De impact van GenAI op het verdienmodel van de flexbranche is op korte termijn (0 tot 2 jaar) relatief beperkt. ‘GenAI is nu vooral een handige en productieve assistent voor recruiters’, aldus Sjuk Akkerman, Sector Banker Services bij ING. ‘GenAI maakt het werk van recruiters leuker en interessanter en levert ze op korte termijn vooral tijdwinst op. Echter, naarmate de technologie zich verder ontwikkelt, worden de functionaliteiten van AI steeds breder en beter. Voor de langere termijn is de impact van GenAI dan ook ingrijpender voor de flexbranche en kan het een groot deel van de intermediaire rol overnemen. Zeker als de menselijke maat minder belangrijk wordt doordat werving en selectie en het plaatsen van kandidaten in de toekomst veel meer datagedreven wordt dan nu nog het geval is.’
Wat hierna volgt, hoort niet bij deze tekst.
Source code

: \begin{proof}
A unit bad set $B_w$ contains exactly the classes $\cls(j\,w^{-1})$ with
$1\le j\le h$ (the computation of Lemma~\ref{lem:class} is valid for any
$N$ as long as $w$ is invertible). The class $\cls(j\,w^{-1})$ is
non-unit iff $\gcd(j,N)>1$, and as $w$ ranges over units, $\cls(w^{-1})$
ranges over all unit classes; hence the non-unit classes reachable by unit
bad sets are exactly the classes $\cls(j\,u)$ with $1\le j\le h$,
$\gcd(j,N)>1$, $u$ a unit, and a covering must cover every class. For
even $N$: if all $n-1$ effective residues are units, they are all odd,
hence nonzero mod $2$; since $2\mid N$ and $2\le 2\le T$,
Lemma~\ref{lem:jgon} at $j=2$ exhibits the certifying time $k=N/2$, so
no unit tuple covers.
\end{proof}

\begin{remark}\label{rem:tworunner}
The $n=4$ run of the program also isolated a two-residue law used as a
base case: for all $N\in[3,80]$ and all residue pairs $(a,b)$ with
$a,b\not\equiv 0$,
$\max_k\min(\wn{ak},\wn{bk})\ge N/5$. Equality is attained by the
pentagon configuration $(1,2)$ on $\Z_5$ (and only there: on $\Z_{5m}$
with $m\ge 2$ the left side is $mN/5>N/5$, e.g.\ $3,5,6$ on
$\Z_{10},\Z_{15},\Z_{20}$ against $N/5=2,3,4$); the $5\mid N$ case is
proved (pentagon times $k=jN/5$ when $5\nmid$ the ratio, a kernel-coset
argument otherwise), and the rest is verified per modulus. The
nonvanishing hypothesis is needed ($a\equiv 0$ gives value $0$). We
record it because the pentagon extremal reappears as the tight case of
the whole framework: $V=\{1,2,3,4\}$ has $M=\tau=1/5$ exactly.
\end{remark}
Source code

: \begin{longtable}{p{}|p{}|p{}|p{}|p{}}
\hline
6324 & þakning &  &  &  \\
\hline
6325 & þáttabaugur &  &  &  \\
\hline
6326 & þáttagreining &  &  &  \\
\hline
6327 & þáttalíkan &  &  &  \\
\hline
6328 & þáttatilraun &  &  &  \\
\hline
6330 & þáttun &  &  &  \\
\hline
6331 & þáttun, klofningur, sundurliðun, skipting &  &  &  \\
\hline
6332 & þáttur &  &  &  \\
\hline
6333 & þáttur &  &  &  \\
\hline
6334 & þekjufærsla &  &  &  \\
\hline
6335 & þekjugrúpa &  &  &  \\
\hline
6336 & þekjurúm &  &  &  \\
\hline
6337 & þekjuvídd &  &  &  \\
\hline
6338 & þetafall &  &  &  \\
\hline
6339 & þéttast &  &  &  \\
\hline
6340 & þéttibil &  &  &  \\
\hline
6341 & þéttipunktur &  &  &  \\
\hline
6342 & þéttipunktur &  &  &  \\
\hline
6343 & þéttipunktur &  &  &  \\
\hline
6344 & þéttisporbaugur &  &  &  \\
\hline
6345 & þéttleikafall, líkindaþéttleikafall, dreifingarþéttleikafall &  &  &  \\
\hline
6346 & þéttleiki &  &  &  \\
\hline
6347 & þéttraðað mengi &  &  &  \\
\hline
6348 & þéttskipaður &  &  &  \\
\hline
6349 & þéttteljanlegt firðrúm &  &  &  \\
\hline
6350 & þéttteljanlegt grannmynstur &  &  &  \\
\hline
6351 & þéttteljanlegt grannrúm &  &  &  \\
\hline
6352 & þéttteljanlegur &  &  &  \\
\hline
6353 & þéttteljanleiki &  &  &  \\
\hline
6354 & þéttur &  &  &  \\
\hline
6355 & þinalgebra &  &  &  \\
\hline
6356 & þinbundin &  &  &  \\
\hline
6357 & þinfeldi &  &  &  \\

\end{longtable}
GenAI kan sneller en kwalitatief beter matchen

GenAI wordt in de flexbranche inmiddels ingezet voor routinematige administratieve taken, zoals het schrijven van vacatureteksten en functieprofielen en voor het matchen van kandidaten met vacatures of opdrachten. Aan de hand van een CV of een functieprofiel kan GenAI passende vacatures, opdrachten of geschikte kandidaten vinden. Dat kan de AI-technologie veel sneller dan een recruiter of intercedent omdat het in korte tijd grote hoeveelheden data kan analyseren. Hierdoor zijn de matches veelal ook kwalitatief beter dan die van een intercedent.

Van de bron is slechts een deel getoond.